Exercise directions: In full and without change, transcribe the records below.

──────── Extracted information

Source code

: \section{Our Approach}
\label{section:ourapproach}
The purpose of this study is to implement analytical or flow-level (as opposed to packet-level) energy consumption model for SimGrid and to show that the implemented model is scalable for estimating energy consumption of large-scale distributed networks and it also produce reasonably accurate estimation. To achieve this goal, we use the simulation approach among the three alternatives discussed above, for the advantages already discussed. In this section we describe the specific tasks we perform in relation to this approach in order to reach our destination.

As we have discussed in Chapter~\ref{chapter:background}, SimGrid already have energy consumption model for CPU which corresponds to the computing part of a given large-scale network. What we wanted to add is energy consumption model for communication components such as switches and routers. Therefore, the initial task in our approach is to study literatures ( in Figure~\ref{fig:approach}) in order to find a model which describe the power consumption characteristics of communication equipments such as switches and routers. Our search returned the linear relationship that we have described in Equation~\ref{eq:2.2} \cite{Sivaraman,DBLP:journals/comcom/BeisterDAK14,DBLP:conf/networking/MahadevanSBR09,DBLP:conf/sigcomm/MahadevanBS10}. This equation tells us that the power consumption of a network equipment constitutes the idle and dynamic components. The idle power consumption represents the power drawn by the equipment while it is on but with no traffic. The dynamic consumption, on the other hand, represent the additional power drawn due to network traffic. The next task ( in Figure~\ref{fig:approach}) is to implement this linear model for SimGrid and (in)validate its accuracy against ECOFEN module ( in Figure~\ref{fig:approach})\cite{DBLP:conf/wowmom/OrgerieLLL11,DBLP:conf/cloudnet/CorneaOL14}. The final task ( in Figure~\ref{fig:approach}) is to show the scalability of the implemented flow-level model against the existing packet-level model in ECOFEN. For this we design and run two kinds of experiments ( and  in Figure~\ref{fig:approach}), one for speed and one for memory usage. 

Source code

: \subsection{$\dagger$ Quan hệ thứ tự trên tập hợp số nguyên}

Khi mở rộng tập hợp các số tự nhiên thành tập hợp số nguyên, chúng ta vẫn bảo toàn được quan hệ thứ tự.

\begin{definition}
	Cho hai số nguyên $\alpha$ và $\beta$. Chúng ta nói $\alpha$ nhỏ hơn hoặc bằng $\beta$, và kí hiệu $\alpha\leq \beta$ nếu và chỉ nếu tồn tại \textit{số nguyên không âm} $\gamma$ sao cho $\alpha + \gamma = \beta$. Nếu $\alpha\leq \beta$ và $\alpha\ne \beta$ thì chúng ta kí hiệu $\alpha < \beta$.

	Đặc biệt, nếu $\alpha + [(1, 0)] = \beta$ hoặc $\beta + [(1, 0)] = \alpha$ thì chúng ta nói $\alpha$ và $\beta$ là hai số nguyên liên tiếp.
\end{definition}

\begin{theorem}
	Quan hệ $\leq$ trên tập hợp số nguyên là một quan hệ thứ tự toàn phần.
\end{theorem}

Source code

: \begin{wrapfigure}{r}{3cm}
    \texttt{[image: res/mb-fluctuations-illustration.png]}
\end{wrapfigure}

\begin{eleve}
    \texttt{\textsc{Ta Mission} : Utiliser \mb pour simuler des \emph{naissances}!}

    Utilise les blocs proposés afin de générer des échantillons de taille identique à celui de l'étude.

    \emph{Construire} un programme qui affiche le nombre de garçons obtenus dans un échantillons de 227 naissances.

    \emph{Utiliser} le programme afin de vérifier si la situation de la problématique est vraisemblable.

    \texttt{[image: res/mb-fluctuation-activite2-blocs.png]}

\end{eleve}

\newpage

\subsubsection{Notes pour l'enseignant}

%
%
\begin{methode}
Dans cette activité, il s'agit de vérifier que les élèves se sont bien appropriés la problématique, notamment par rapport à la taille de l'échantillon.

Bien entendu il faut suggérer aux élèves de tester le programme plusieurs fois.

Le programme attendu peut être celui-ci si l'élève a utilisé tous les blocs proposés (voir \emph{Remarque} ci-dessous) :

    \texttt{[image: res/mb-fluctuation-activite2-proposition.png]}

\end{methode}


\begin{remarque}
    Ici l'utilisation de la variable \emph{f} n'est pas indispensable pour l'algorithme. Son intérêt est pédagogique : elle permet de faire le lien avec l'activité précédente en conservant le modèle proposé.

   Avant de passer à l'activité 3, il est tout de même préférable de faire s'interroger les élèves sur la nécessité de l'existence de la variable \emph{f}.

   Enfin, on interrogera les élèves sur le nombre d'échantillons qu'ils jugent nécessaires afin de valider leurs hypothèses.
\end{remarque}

────────────────

Output below:
Source code

: \section{Our Approach}
\label{section:ourapproach}
The purpose of this study is to implement analytical or flow-level (as opposed to packet-level) energy consumption model for SimGrid and to show that the implemented model is scalable for estimating energy consumption of large-scale distributed networks and it also produce reasonably accurate estimation. To achieve this goal, we use the simulation approach among the three alternatives discussed above, for the advantages already discussed. In this section we describe the specific tasks we perform in relation to this approach in order to reach our destination.

As we have discussed in Chapter~\ref{chapter:background}, SimGrid already have energy consumption model for CPU which corresponds to the computing part of a given large-scale network. What we wanted to add is energy consumption model for communication components such as switches and routers. Therefore, the initial task in our approach is to study literatures ( in Figure~\ref{fig:approach}) in order to find a model which describe the power consumption characteristics of communication equipments such as switches and routers. Our search returned the linear relationship that we have described in Equation~\ref{eq:2.2} \cite{Sivaraman,DBLP:journals/comcom/BeisterDAK14,DBLP:conf/networking/MahadevanSBR09,DBLP:conf/sigcomm/MahadevanBS10}. This equation tells us that the power consumption of a network equipment constitutes the idle and dynamic components. The idle power consumption represents the power drawn by the equipment while it is on but with no traffic. The dynamic consumption, on the other hand, represent the additional power drawn due to network traffic. The next task ( in Figure~\ref{fig:approach}) is to implement this linear model for SimGrid and (in)validate its accuracy against ECOFEN module ( in Figure~\ref{fig:approach})\cite{DBLP:conf/wowmom/OrgerieLLL11,DBLP:conf/cloudnet/CorneaOL14}. The final task ( in Figure~\ref{fig:approach}) is to show the scalability of the implemented flow-level model against the existing packet-level model in ECOFEN. For this we design and run two kinds of experiments ( and  in Figure~\ref{fig:approach}), one for speed and one for memory usage. 

Source code

: \subsection{$\dagger$ Quan hệ thứ tự trên tập hợp số nguyên}

Khi mở rộng tập hợp các số tự nhiên thành tập hợp số nguyên, chúng ta vẫn bảo toàn được quan hệ thứ tự.

\begin{definition}
	Cho hai số nguyên $\alpha$ và $\beta$. Chúng ta nói $\alpha$ nhỏ hơn hoặc bằng $\beta$, và kí hiệu $\alpha\leq \beta$ nếu và chỉ nếu tồn tại \textit{số nguyên không âm} $\gamma$ sao cho $\alpha + \gamma = \beta$. Nếu $\alpha\leq \beta$ và $\alpha\ne \beta$ thì chúng ta kí hiệu $\alpha < \beta$.

	Đặc biệt, nếu $\alpha + [(1, 0)] = \beta$ hoặc $\beta + [(1, 0)] = \alpha$ thì chúng ta nói $\alpha$ và $\beta$ là hai số nguyên liên tiếp.
\end{definition}

\begin{theorem}
	Quan hệ $\leq$ trên tập hợp số nguyên là một quan hệ thứ tự toàn phần.
\end{theorem}

Source code

: \begin{wrapfigure}{r}{3cm}
    \texttt{[image: res/mb-fluctuations-illustration.png]}
\end{wrapfigure}

\begin{eleve}
    \texttt{\textsc{Ta Mission} : Utiliser \mb pour simuler des \emph{naissances}!}

    Utilise les blocs proposés afin de générer des échantillons de taille identique à celui de l'étude.

    \emph{Construire} un programme qui affiche le nombre de garçons obtenus dans un échantillons de 227 naissances.

    \emph{Utiliser} le programme afin de vérifier si la situation de la problématique est vraisemblable.

    \texttt{[image: res/mb-fluctuation-activite2-blocs.png]}

\end{eleve}

\newpage

\subsubsection{Notes pour l'enseignant}

%
%
\begin{methode}
Dans cette activité, il s'agit de vérifier que les élèves se sont bien appropriés la problématique, notamment par rapport à la taille de l'échantillon.

Bien entendu il faut suggérer aux élèves de tester le programme plusieurs fois.

Le programme attendu peut être celui-ci si l'élève a utilisé tous les blocs proposés (voir \emph{Remarque} ci-dessous) :

    \texttt{[image: res/mb-fluctuation-activite2-proposition.png]}

\end{methode}


\begin{remarque}
    Ici l'utilisation de la variable \emph{f} n'est pas indispensable pour l'algorithme. Son intérêt est pédagogique : elle permet de faire le lien avec l'activité précédente en conservant le modèle proposé.

   Avant de passer à l'activité 3, il est tout de même préférable de faire s'interroger les élèves sur la nécessité de l'existence de la variable \emph{f}.

   Enfin, on interrogera les élèves sur le nombre d'échantillons qu'ils jugent nécessaires afin de valider leurs hypothèses.
\end{remarque}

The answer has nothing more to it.